En 1988, un simple mandat change le cours de la vie de Denis Lemieux. Il enseigne alors l’aménagement du territoire au Collège de Matane depuis 12 ans en plus de travailler en pratique privée. Le ministère des Affaires culturelles du Québec (l’an-cêtre du ministère de la Culture et des Communications) lui propose un contrat de trois mois… qui se transformera en une aventure de 25 ans.
« C’était une époque très dynamique au ministère, car le programme de subvention des équipements culturels avait pris de l’ampleur depuis son instauration en 1984 », souligne-t-il. Des municipalités souhaitaient construire des bibliothèques et des salles de spectacle, et des organismes sans but lucratif voulaient bâtir des musées ou des centres d’exposition, mais toutesces organisations ne possédaient pas l’expertise nécessaire. Les projets n’étaient pas bien planifiés, les budgets étaient souvent mal ficelés, et les firmes d’architectes étaient choisies pour des raisons politiques ou simplement sur la base de l’expérience.
L’implantation des concours
Le ministère des Affaires culturelles devait accompagner les municipalités et les organismes culturels, mais ne possédait lui-même que peu d’outils pour y arriver.
Convaincu qu’une meilleure façon de travailler est possible, Denis Lemieux pense qu’il faut s’inspirer de la France, où la tenue de concours d’architecture donne de bons résultats. Il décide d’adapter l’approche au contexte québécois. « Les concours permettent de choisir un concept plutôt qu’une firme », rappelle-t-il.
L’architecte lance donc une dizaine de projets pilotes afin d’expérimenter la démarche dans la conception d’équipements culturels. En 1991, le premier projet à en bénéficier est le Centre d’interprétation du Parc du Bourg de Pabos, en Gaspésie. Le jeune cabinet Cormier, Cohen, Davies, architectes sort vainqueur. « Les concours organisés par Denis Lemieux ont offert la chance à de jeunes architectes de se faire valoir », se rappelle l’architecte Anne Cormier, qui a signé une lettre en appui à sa candidature à la médaille du Mérite.

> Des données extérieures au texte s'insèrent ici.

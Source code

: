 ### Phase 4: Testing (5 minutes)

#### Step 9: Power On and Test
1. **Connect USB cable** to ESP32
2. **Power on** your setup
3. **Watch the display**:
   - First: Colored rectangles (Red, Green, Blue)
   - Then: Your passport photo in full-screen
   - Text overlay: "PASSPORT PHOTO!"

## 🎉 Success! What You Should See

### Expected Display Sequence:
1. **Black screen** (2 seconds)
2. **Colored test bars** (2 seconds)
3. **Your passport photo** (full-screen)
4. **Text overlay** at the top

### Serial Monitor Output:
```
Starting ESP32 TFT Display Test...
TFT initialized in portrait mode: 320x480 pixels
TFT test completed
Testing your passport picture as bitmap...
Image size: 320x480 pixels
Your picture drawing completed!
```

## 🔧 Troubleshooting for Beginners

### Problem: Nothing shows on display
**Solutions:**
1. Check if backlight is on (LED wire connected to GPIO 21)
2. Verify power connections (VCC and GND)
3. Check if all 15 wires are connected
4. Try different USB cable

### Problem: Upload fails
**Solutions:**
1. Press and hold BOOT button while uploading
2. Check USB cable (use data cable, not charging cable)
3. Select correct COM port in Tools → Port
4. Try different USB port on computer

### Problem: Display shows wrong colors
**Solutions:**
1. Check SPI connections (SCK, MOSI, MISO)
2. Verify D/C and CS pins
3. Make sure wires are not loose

En 2000, l’aménagement du Centre d’interprétation du Parc du Bourg de Pabos figurait dans la liste des 20 plus importants projets nationaux du 20e siècle, dressée par le magazine Canadian Architect. « Le succès de ces projets pilotes a contribué à établir l’obligation de tenir un concours dans la réalisation d’équipements culturels au Québec », estime Anne Cormier.
Architecture verte
Très engagé dans sa région d’origine, le Bas-Saint-Laurent, Denis Lemieux prend un congé sans solde du ministère de la Culture et des Communications (MCC) entre 1999 et 2003 pour cofonder et diriger le Festival international de jardins à Grand-Métis. Il s’inspire de nouveau de ce qui se fait en France, au Festival international des jardins du domaine de Chaumont-sur-Loire.
Deux ans plus tard, il contribue au démarrage de la plateforme d’innovation Design Montréal à la Ville de Montréal et agit comme auteur principal des Cahiers des bonnes pratiques en design de la Ville. Puis, en tant que conseiller en développement durable au MCC, il prépare et met en œuvre le plan d’action du ministère dans ce domaine et collabore à l’élaboration de la Stratégie gouvernementale de développement durable. Il coordonne aussi l’Agenda 21 de la culture au Québec.

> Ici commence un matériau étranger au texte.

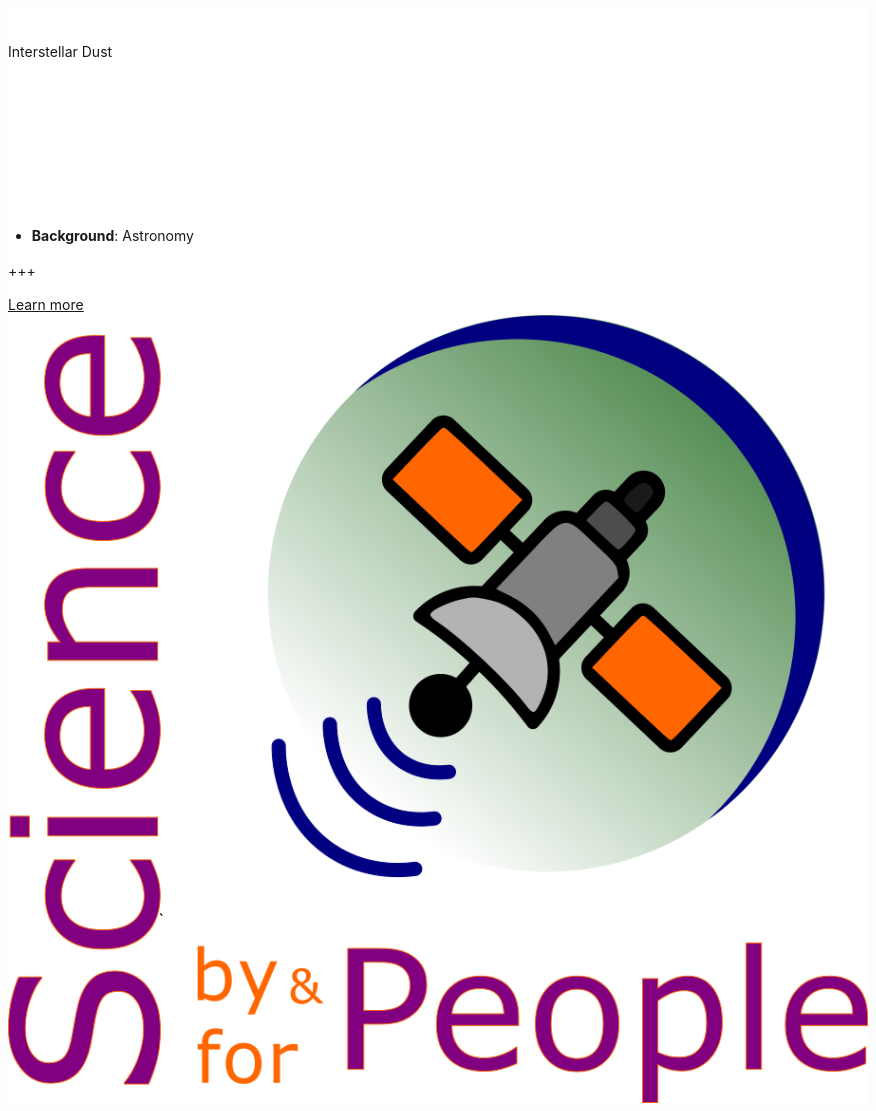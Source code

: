 <br>

<p class="emphase"> Interstellar Dust</p>

<br>
<br>
<br>

```{image} ../../_static/Images/Interstellar_dust.png

```

<br>
<br>
<br>



- **Background**: Astronomy

+++

[Learn more](https://deugz.github.io/nb-teaching/_build/html/Practicle/WebDev/Javascript/Javascript.html) <span style="float: right">![flag alt >](../../_static/Logo/logo_SFTP.png) </span>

« Au Québec, la définition du développement durable reposait alors sur trois piliers : social, économique et environnemental, mais pas sur la culture, raconte-t-il. Je souhaitais voir la culture reconnue en tant qu’axe de développement durable. » Il s’appuie alors sur l’Agenda 21 pour la culture, plan d’action adopté en 2004 par l’organisation internationale Cités et gouvernements locaux unis. Il contribue ainsi à faire accepter l’architecture, le design et les paysages comme instruments de déploiement du développement durable.
« L’héritage de Denis Lemieux perdure au MCC, mais également à la Ville de Montréal, qui est devenue un grand donneur d’ouvrage en concours, et même au ministère des Affaires municipales, qui les favorise aussi », souligne Jacques White, architecte et directeur de l’École d’architecture de l’Université Laval.
Selon lui, la personnalité de Denis Lemieux a joué un grand rôle dans sa réussite. « C’est un homme d’influence, mais qui reste très humble, poursuit-il. Il est généreux et possède une belle capacité d’écoute, ce qui lui permet d’aider les gens à se dépasser. »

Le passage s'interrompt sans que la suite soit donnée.